§ **What needs to be done**: Copy the whole listing below exactly.

§ **Listed records**:
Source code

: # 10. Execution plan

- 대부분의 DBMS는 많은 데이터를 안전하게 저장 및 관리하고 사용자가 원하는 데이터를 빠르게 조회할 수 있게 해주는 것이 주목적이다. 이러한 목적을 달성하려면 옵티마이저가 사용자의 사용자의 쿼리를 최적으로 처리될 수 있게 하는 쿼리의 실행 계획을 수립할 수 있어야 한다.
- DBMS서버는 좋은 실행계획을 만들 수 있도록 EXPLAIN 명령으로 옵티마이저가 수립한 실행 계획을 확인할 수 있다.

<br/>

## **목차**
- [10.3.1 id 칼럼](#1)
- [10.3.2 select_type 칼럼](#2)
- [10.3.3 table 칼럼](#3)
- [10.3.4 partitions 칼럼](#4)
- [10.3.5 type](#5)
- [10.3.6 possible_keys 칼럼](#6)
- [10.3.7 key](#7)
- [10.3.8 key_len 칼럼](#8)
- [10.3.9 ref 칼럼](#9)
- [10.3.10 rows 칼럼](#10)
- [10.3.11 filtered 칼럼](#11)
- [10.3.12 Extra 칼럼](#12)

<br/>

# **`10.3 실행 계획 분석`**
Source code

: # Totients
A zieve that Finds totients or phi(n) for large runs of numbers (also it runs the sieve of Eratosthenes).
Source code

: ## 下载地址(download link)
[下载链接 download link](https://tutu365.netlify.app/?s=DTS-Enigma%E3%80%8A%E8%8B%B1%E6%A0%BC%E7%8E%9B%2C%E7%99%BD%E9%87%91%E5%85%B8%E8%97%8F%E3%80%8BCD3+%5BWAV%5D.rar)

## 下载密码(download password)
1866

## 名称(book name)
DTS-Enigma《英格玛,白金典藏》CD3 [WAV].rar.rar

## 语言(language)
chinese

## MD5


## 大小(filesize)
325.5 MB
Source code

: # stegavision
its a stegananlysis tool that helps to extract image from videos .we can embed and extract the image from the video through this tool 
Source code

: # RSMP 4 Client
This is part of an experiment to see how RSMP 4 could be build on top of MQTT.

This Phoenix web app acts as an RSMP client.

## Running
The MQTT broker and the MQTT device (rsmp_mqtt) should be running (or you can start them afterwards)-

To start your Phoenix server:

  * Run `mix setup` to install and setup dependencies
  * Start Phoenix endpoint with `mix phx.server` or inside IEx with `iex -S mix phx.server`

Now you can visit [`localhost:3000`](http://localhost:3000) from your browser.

§ **Task result**:
Source code

: # 10. Execution plan

- 대부분의 DBMS는 많은 데이터를 안전하게 저장 및 관리하고 사용자가 원하는 데이터를 빠르게 조회할 수 있게 해주는 것이 주목적이다. 이러한 목적을 달성하려면 옵티마이저가 사용자의 사용자의 쿼리를 최적으로 처리될 수 있게 하는 쿼리의 실행 계획을 수립할 수 있어야 한다.
- DBMS서버는 좋은 실행계획을 만들 수 있도록 EXPLAIN 명령으로 옵티마이저가 수립한 실행 계획을 확인할 수 있다.

<br/>

## **목차**
- [10.3.1 id 칼럼](#1)
- [10.3.2 select_type 칼럼](#2)
- [10.3.3 table 칼럼](#3)
- [10.3.4 partitions 칼럼](#4)
- [10.3.5 type](#5)
- [10.3.6 possible_keys 칼럼](#6)
- [10.3.7 key](#7)
- [10.3.8 key_len 칼럼](#8)
- [10.3.9 ref 칼럼](#9)
- [10.3.10 rows 칼럼](#10)
- [10.3.11 filtered 칼럼](#11)
- [10.3.12 Extra 칼럼](#12)

<br/>

# **`10.3 실행 계획 분석`**
Source code

: # Totients
A zieve that Finds totients or phi(n) for large runs of numbers (also it runs the sieve of Eratosthenes).
Source code

: ## 下载地址(download link)
[下载链接 download link](https://tutu365.netlify.app/?s=DTS-Enigma%E3%80%8A%E8%8B%B1%E6%A0%BC%E7%8E%9B%2C%E7%99%BD%E9%87%91%E5%85%B8%E8%97%8F%E3%80%8BCD3+%5BWAV%5D.rar)

## 下载密码(download password)
1866

## 名称(book name)
DTS-Enigma《英格玛,白金典藏》CD3 [WAV].rar.rar

## 语言(language)
chinese

## MD5


## 大小(filesize)
325.5 MB
Source code

: # stegavision
its a stegananlysis tool that helps to extract image from videos .we can embed and extract the image from the video through this tool 
Source code

: # RSMP 4 Client
This is part of an experiment to see how RSMP 4 could be build on top of MQTT.

This Phoenix web app acts as an RSMP client.

## Running
The MQTT broker and the MQTT device (rsmp_mqtt) should be running (or you can start them afterwards)-

To start your Phoenix server:

  * Run `mix setup` to install and setup dependencies
  * Start Phoenix endpoint with `mix phx.server` or inside IEx with `iex -S mix phx.server`

Now you can visit [`localhost:3000`](http://localhost:3000) from your browser.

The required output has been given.